Perhaps a sign that the Myles Files may be busier in the months ahead than I anticipated, as here I am bright and early writing a personal post. This could be because I am valiantly struggling to find ways to resist going back to bed in order to get back on a regular sleep schedule, or maybe I was just so moved by last night’s victory by the Montreal Canadiens that I had to blog about it.

Okay, so I think it’s the first one. However, that doesn’t mean that the second is a total fabrication: while it might surprise some people, I am most certainly a playoff hockey fan. What’s that, you might ask? Well, it’s someone who will occasionally glance at the box scores during the regular season, maybe take a look at a standings to see where his/her favourite team sits, and then watches slightly more closely as the Games Remaining column pops up. And then the playoffs start.

At that point, the playoff hockey fan shifts into full gear: the hat with the team logo, even though it is dirty and ratty, emerges from its winter sequester, a trip to the Sports section of news websites becomes a habit, etc. For me, the team is without question le Montreal Canadiens, for no reason other than that they were the most successful Canadian team in my formative years, which resulted in both my over-enthusiastic Elder and my over-impressionable self to fall into the spell of a Stanley Cup championship hockey team.

While we’ve both remained devoted playoff fans of the Habs (It makes for the occasional disappointing seasons, right Leafs fans?), I am certainly a different breed of hockey fan. You see, I’m not actually capable of watching the games. This might seem odd, considering the whole point of hockey should be watching it by all logic, but I literally can’t do it.
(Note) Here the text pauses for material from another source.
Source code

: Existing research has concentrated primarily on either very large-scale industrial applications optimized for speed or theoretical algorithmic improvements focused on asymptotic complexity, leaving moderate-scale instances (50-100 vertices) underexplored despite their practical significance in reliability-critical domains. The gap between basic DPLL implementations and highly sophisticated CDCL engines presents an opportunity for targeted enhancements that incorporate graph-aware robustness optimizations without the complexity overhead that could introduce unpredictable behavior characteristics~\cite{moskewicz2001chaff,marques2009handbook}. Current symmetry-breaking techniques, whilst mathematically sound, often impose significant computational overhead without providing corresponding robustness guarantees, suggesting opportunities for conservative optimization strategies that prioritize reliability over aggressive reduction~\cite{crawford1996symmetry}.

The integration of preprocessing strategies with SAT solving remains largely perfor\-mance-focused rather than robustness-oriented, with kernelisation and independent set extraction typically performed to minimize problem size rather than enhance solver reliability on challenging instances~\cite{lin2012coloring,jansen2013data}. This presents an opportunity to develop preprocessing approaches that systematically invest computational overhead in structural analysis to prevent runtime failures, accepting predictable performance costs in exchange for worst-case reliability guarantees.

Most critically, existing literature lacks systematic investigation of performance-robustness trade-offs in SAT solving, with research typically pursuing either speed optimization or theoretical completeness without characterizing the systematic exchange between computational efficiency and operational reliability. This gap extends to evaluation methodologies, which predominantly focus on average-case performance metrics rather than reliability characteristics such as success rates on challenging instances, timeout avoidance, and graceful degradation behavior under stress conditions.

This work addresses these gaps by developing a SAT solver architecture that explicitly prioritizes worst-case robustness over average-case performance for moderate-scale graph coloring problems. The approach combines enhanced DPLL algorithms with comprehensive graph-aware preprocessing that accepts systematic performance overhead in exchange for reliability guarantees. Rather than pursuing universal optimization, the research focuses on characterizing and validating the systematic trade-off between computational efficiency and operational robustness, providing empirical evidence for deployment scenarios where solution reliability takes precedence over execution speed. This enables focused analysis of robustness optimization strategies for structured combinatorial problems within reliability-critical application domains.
If you ever want to find a way to paralyze my life (I’m revealing my kryptonite here, I must be insane), find a sports team I like and put them in a sudden death match like last night’s Game 7.

At that point, I am inconsolably stressed out.

The best point of evidence for this is when I spent the last ten minutes of Canada’s 2002 Olympic Gold Medal Hockey win upstairs with a pillow over my head incapable of handling the stress of it all. Stressful sporting events simply get to me: it’s probably the same reason I don’t like horror movies, not that they scare me but rather that they emulate the feeling I get when everything is on the line in hockey, or another sport that happens to prove meaningful to some part of me.

Last night, for example, I watched a movie (Lars and the Real Girl, I might review it later today when I get even more stir crazy), blogged about How I Met Your Mother, and then watched Dancing with the Stars (There was nothing else on, plus it’s shiny) until my periodical hand-shakingly suspenseful checks of the score showed a commanding 3-0 lead. Willing to take the risk, I turned to CBC in time to see the final five minutes (Which saw the Canadiens score two demoralizing final goals).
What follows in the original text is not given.